§ **Description of the task**:
Find the lines in the records that carry the word "following". Copy each one.

§ **Dataset extract**:
------------------------------------------------------------
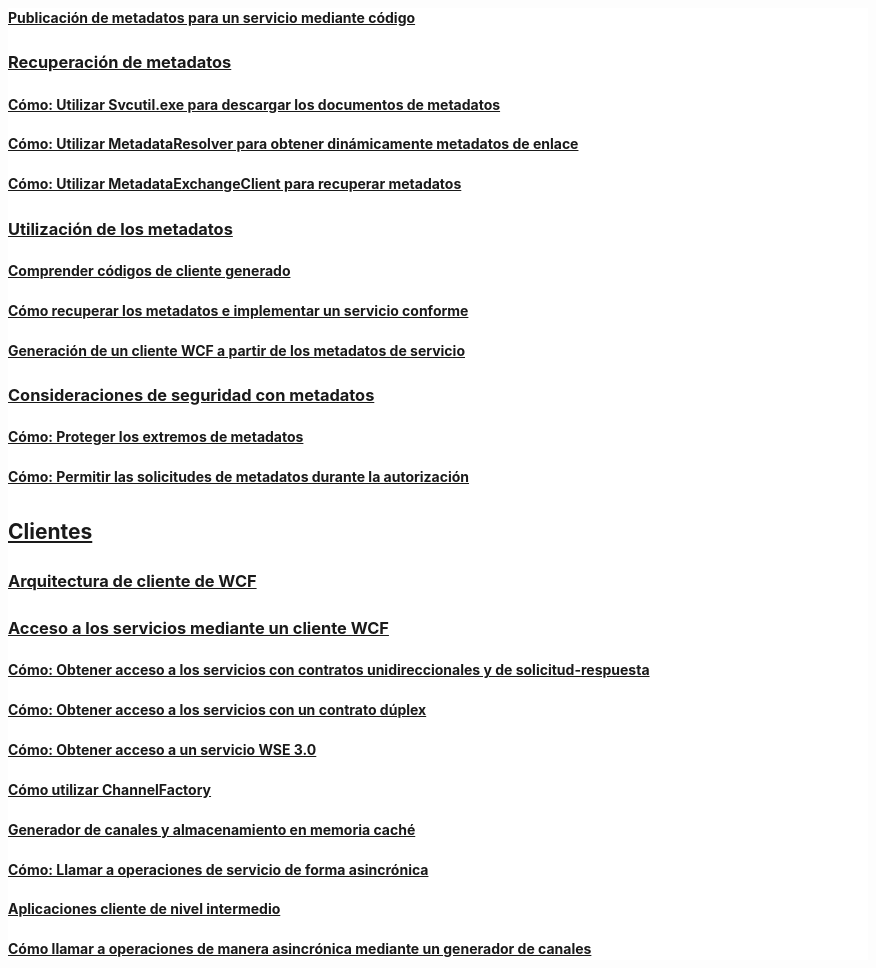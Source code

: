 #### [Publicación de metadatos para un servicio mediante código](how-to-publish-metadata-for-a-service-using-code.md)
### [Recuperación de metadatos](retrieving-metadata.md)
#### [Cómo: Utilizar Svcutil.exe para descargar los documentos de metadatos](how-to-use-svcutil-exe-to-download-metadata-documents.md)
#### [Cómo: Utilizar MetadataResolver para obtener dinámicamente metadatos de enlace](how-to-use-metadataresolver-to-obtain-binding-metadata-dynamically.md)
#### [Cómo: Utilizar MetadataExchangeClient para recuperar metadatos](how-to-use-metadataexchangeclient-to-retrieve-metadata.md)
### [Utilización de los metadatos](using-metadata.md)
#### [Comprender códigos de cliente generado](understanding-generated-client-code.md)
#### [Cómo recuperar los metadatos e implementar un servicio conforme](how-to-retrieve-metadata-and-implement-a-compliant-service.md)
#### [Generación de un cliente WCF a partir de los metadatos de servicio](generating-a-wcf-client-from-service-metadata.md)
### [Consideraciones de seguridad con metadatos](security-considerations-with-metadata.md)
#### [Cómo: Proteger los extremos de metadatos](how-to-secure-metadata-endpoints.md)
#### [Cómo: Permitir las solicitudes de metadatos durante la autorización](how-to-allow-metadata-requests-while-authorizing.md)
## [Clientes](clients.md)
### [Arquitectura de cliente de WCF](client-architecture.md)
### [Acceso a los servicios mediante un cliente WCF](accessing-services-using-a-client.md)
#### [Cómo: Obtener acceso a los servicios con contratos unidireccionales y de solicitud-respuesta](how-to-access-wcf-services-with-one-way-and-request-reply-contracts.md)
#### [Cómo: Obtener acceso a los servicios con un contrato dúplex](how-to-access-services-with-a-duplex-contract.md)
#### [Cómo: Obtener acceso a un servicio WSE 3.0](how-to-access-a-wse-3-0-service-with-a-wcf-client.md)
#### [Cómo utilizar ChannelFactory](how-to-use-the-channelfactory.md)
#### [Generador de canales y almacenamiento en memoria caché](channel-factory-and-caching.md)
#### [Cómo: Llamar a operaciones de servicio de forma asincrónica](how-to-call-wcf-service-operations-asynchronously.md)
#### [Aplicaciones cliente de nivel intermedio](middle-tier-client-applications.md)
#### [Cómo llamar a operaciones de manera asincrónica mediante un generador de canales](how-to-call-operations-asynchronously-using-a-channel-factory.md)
------------------------------------------------------------
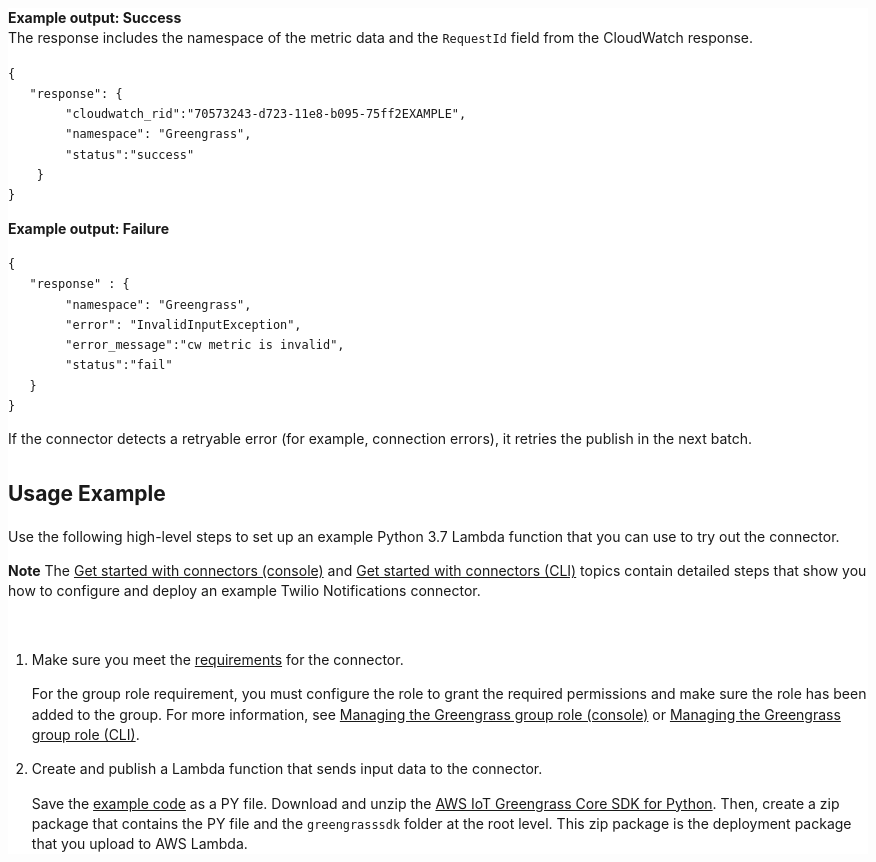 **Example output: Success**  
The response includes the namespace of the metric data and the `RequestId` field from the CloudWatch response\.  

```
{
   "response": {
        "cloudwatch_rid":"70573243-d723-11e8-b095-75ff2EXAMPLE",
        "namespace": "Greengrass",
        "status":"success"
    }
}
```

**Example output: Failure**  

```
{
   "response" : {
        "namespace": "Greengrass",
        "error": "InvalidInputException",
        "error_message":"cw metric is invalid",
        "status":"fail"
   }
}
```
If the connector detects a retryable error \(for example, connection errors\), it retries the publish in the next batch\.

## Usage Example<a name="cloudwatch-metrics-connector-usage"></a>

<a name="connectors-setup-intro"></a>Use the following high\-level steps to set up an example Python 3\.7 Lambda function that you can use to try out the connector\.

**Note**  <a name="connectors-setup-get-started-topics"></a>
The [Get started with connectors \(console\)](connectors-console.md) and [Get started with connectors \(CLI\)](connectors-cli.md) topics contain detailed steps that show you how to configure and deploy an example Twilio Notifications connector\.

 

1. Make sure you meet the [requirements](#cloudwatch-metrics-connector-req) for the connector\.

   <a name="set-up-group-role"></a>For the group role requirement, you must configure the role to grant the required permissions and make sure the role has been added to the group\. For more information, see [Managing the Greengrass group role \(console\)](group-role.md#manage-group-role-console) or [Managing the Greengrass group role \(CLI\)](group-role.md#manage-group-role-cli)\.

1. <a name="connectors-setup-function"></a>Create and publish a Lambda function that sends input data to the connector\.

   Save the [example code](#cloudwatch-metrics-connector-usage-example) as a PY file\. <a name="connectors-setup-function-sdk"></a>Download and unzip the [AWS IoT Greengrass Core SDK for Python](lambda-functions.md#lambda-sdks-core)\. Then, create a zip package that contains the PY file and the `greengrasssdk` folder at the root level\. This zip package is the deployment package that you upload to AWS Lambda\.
------------------------------------------------------------
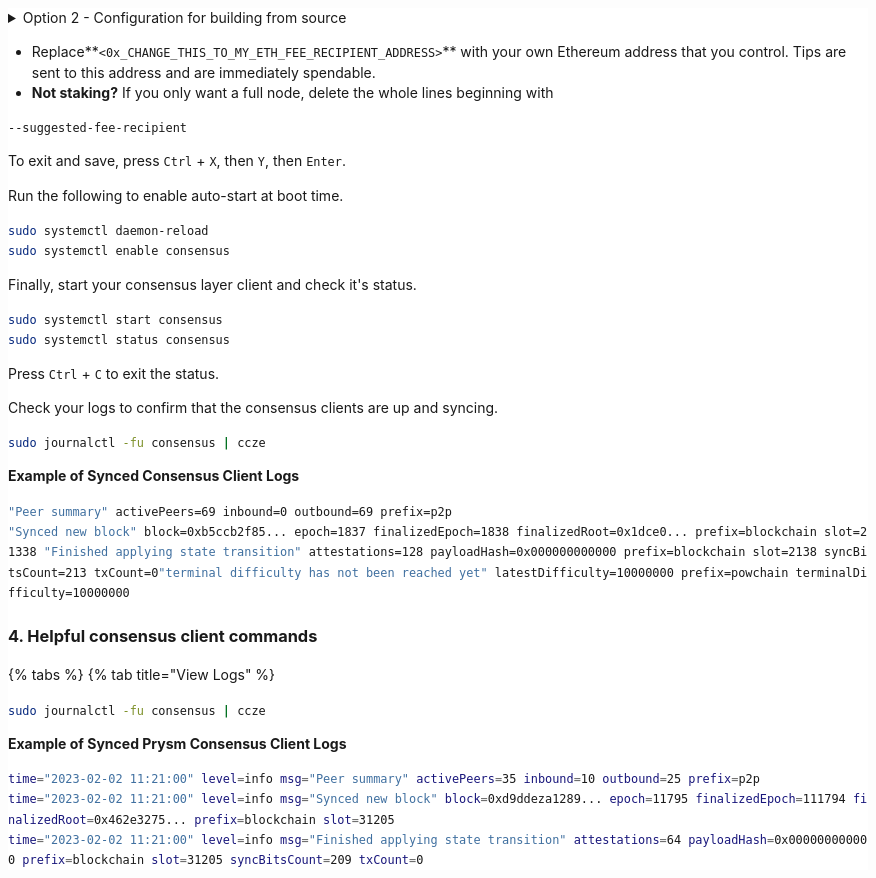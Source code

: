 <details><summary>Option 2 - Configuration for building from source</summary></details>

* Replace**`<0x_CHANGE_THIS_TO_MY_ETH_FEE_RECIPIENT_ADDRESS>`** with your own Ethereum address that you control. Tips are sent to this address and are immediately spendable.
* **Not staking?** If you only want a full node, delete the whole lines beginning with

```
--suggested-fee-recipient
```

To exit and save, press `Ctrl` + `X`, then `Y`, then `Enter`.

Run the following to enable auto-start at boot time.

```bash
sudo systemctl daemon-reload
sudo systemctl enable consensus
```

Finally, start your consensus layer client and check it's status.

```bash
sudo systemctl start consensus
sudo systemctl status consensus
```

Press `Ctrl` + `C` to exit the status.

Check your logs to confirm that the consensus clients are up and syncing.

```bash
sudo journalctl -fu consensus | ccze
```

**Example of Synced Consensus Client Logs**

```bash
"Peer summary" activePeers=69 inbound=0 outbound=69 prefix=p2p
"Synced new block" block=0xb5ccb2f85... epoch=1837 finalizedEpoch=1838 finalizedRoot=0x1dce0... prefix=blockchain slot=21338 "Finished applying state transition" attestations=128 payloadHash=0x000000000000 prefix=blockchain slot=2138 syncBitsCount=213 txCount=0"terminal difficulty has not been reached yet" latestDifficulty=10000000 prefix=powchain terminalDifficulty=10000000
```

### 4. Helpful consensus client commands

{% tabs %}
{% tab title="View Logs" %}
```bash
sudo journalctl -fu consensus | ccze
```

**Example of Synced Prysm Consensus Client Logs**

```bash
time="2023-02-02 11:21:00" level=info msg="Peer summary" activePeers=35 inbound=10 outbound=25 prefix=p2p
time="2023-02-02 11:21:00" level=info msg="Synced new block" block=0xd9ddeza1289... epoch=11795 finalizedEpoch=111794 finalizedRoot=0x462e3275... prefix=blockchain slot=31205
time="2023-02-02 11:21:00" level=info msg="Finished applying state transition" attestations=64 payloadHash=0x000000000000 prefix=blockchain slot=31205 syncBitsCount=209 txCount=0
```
------------------------------------------------------------
§ **Answer to the exercise**:
<a name="connectors-setup-intro"></a>Use the following high\-level steps to set up an example Python 3\.7 Lambda function that you can use to try out the connector\.
Run the following to enable auto-start at boot time.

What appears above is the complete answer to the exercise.